PROBLEM REQUIREMENTS.
In how many lines of the records does "achieved" appear? Answer with one number.

--- LISTED RECORDS Enclosed Below ---

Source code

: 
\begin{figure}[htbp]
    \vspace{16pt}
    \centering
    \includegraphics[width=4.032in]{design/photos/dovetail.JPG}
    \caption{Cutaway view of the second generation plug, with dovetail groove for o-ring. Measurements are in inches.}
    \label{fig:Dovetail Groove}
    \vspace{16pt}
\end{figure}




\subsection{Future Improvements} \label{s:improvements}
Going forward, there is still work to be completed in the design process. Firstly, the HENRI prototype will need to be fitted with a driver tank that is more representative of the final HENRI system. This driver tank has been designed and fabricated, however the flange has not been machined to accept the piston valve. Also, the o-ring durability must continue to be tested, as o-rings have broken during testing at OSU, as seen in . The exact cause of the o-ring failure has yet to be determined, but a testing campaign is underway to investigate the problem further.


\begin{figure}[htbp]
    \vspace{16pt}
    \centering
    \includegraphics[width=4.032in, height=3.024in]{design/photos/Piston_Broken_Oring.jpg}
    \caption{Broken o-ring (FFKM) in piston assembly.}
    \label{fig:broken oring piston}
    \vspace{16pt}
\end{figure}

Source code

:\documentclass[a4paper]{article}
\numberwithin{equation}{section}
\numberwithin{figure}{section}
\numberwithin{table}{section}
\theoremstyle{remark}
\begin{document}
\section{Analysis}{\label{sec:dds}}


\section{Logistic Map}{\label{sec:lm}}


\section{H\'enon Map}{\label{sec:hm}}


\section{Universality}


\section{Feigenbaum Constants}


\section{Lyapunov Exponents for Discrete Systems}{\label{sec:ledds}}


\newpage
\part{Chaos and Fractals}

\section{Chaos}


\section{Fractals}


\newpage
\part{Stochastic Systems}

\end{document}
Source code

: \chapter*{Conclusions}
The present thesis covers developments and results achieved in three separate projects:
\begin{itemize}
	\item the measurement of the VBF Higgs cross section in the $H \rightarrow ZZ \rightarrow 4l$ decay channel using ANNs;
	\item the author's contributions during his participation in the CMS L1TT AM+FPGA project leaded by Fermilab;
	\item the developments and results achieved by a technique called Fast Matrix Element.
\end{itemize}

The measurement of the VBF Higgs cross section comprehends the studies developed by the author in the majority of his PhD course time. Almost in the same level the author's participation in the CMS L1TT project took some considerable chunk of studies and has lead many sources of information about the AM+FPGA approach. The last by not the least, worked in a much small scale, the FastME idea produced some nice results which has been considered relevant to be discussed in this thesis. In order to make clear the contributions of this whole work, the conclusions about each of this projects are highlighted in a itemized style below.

--- End of Enclosed LISTED RECORDS ---

EXERCISE SOLUTION.
2